You can try the Web version of Humansort here, or you can try the CLI version and/or view the code here.

Motivating Problem

I have way more ideas than resources. At least a few times a day, I’ll think of something that “would be neat” if only I had the time and the right tools. Many years ago, I took the first step forward by writing my ideas down, but in a sense this was actually worse than nothing. Now I had a notebook full of many questionable ideas and probably a few good ones, which isn’t too different from a jar full of sand with a few delicious blueberries.

My main problem seemed to be that I couldn’t bring myself to get rid of the sand. By its nature, this list contained ideas that I at least thought were good enough to write down at some point in the past, so practically none of them were outright bad (according to me).

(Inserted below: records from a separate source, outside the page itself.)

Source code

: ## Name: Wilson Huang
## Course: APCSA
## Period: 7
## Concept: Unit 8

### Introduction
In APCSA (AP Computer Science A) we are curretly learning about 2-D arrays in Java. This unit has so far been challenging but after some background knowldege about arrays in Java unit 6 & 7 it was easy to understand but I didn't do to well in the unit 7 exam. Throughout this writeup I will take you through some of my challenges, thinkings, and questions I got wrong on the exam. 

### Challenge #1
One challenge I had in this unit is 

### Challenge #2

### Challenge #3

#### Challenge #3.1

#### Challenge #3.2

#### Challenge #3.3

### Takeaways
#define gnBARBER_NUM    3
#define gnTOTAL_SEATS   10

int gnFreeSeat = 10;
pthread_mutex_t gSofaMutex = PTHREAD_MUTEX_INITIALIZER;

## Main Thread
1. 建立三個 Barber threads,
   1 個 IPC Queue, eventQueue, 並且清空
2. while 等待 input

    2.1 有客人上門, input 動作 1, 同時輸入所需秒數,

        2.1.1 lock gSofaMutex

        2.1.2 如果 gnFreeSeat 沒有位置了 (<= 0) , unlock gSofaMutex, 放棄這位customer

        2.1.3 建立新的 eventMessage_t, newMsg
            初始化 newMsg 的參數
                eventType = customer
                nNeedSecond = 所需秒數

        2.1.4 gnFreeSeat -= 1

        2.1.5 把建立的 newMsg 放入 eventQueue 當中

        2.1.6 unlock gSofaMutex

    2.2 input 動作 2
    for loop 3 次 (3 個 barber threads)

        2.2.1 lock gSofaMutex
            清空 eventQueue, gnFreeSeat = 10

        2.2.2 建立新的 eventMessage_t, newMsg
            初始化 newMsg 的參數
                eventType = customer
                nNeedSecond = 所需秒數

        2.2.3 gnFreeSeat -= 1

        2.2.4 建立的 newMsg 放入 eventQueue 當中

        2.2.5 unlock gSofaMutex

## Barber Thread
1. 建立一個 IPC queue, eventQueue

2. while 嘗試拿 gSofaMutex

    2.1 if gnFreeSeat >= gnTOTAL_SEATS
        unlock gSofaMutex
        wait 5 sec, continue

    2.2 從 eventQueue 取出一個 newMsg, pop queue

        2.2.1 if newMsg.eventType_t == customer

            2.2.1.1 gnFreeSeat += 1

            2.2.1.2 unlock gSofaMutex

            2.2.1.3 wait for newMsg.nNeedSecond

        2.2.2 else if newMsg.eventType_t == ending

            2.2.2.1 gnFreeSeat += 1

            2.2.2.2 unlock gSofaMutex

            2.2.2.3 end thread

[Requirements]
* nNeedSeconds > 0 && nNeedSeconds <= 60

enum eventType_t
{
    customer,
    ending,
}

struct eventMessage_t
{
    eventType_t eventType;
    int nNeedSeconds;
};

Discarding any of them felt impossible, as if by eliminating them I was losing something. Maybe deep down I’m just unwilling to accept that there are plenty of things I’ll never get around to doing in my life. By choosing to do one thing, I’m also choosing not to do everything else. In any case, the ideas just pile up, and I didn’t know how to sift through them.

My favorite solution to a problem is to figure out why solving it isn’t necessary. (In rare cases, this is actually the worst solution, but it often works and is wonderful.) I applied that to my surplus of ideas, and the result is Humansort1. This application is the answer to the question: “What if I sorted my list of ideas according to my overall feelings about them?” If I could accomplish that, then I could pop the most interesting ideas off the top when I want to work on something new, and I wouldn’t have to worry about the ones at the bottom. The ones at the bottom are gone—for practical purposes—but they aren’t lost, which is apparently my issue. I can always grab them from the bottom, if I want to.

Elo Rating System

Humansort is different from a typical sorting algorithm. If you want to sort a list of numbers, you can do a lot of pairwise comparisons and work your way to an answer. Pairwise comparisons between two numbers will always have the same result. 2 < 3 is true today, and it’ll still be true tomorrow. But what if that property wasn’t available? If you’re trying to sort ideas for future projects (or baby names, or what book to read, or what restaurant to try, or what game to play, etc.), then your opinion might change over time. An idea that seemed uninteresting yesterday might become interesting to you tomorrow because of something you saw or read, or just because your mood is different. In this world of subjectivity, just because 2 < 3 was true yesterday doesn’t necessarily mean it will continue to be true tomorrow.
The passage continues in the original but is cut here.